By Rajan Chakravarty
BBC Delhi bureau
"I have come here because I want to get married. I am HIV positive," says Rasik Bhai, a 31-year-old diamond polisher.
Seven HIV positive couples have got married with the bureau's help
"We are a marriage bureau. You have to give us some details about you, about your family background, about yourself, " replies Daksha Patel, with a pleasant smile.
It is a typical day at work for the woman who runs India's first marriage bureau for HIV positive people.
Part of an non-governmental organisation (NGO) working with HIV-positive people in the western Indian state of Gujarat, the bureau has so far helped seven couples to get married.
Among those looking for a bride is Rasik Bhai. He has to convince the bureau he is capable of taking care of his wife.
Daksha asks him how much he earns.
"My income is 3,000 rupees," he replies.
"You will have to look after yourself and your wife - you are both HIV positive, maybe you will have to spend on medicines," says a concerned Daksha.
"Will you be able to manage all this with your income?"
A steady stream of people move in and out of the modest one-room office of the marriage bureau.
Daksha Patel in the bureau
A prospective bride-seeker insists the bureau should find a match from his caste only.
Another tall man looks aghast when told that no girl presently registered with the bureau wants to marry someone of his height.
I ask Daksha Patel what prompted her to start the bureau.
"The idea of starting a marriage bureau came when I began to work with the NGO here.
"I came across a number of men who were HIV positive, also lot of women, some of them young widows.
"They all had one question - should they get married?"
She adds: "Besides, there was a lot of social pressure - pressure from family to get married.
"I am married myself. A few months after my marriage I found out I was HIV positive.
"I have been living happily with my husband all these years - without problems, so why can't these people get married?"
Over the past few months, the number of people who have registered with the bureau has steadily increased.
Not surprising in a town like Surat, where more than 2,500 people have tested positive for HIV.
The city of 2.4m people is the headquarters of India's diamond cutting and polishing centre and has a large population of migrant workers.
Kamlesh Patel, a diamond polisher, got married last December after registering with Daksha's marriage bureau.
"I was not very keen for marriage. There was pressure from home," he said.
"I saw my wife on several occasions at the support group meetings. I never thought she would marry me.
"Daksha asked me if I wanted to marry - but I repeatedly refused.
"Then last November - during the festival of Navratri - we used to meet in the evenings. Then I decided to get married."
Now Kamlesh is a part-time counsellor with the bureau.
He says his association with the NGO that runs the marriage bureau has been a life-changing experience for him.
"It seems a new life has begun for me after coming here.
"Earlier my weight had gone down considerably, now my health has improved.
"When I am under some stress I come here - a few meetings and I am fresh again."
Kamlesh's wife, Nimisha had been married previously. Her former husband abandoned her after she tested positive for HIV during her pregnancy.
She says she had a harrowing time in her earlier marriage.
She learnt about the marriage bureau from a doctor who had been treating her.

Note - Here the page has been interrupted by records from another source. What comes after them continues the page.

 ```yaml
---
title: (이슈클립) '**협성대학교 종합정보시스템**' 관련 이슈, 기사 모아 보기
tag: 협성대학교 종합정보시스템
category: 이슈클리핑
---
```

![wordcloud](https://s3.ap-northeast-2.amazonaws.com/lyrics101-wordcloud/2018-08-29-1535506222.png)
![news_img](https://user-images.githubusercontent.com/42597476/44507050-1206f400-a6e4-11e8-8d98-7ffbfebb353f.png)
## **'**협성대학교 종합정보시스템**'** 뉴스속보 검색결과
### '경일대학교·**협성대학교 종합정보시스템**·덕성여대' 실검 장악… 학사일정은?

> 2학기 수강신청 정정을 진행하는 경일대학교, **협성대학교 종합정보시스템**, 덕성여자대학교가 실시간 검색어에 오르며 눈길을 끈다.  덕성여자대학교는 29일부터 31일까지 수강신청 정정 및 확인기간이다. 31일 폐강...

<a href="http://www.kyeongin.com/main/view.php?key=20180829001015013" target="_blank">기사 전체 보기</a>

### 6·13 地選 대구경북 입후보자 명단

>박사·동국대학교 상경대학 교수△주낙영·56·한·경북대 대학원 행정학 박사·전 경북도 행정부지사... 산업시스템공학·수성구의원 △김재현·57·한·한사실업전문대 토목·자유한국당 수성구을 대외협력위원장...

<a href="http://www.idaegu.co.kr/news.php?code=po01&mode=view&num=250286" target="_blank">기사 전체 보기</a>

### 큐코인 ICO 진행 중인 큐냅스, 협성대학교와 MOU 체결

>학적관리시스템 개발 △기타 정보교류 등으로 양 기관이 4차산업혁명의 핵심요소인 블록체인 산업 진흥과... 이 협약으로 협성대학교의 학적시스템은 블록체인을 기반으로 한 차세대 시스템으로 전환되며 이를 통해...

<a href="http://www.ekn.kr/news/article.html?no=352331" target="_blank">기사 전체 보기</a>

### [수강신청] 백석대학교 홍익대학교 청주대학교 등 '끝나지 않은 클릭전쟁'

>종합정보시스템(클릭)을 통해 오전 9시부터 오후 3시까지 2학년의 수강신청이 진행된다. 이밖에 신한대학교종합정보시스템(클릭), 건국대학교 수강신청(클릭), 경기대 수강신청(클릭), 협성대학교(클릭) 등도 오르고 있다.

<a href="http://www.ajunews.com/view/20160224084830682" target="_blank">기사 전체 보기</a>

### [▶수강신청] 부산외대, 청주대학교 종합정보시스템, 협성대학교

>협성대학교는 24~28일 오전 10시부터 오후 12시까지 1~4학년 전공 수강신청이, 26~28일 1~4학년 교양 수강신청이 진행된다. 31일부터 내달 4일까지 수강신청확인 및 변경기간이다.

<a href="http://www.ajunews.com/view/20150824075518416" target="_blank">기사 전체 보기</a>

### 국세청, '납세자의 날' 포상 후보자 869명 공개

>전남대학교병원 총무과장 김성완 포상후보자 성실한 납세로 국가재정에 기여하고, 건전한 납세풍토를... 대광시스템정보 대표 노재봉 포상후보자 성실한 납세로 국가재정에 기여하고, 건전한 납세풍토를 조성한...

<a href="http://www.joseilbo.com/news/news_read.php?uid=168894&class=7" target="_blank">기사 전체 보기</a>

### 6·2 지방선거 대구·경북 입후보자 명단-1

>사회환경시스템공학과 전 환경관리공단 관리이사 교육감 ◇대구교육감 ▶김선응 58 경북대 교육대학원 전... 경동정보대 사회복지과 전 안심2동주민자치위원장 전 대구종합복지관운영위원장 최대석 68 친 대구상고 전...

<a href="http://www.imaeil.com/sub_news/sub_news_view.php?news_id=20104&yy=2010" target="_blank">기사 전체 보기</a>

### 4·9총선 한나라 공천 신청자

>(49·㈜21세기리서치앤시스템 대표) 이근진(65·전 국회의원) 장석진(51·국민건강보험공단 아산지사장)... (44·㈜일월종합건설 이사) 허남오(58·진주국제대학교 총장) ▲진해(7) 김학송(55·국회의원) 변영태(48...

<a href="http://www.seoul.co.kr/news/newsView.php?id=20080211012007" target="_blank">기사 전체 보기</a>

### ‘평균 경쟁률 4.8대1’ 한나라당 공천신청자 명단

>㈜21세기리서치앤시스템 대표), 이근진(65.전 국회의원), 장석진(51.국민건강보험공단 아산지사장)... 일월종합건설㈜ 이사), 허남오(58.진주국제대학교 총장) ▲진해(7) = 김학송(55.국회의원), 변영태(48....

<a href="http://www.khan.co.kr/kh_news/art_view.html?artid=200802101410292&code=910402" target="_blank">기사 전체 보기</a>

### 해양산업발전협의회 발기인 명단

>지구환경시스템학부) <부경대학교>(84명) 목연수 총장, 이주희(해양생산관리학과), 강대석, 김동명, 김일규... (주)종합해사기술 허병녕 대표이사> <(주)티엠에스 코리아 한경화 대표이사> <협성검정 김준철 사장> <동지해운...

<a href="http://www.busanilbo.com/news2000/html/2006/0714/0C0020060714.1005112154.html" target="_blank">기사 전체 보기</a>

"I had read about this organization which worked with HIV positive people and ran a marriage bureau.
"I had come to find out more about the bureau - for the purpose of marriage only," says Nimisha.
"I did not want a very handsome person, or a very rich person.
"I just wanted a husband who can understand me - and who can provide for three square meals a day." From the broad smile on her face, it is not difficult to gauge she has found that man.
The fledgling bureau has a problem though.
The bride-seekers out-number bridegroom-seekers almost ten to one.
Of the 70 people presently registered with the bureau, only eight are women.
In India, few women can afford to come in the open about their HIV status, because of the stigma attached to Aids.
Daksha is full of praise for the women who have come forward and registered with the bureau.
Indian authorities draw solace from the fact that India is still behind South Africa as the country with the largest population of HIV positive people.
A lot of NGOs, however, see India as an Aids ticking time bomb.
As the authorities and NGOs quibble over Aids statistics, and the ways and means to combat the proliferation of the dreaded virus, both agree that initiatives such as the marriage bureau for people living with HIV are a step in the right direction.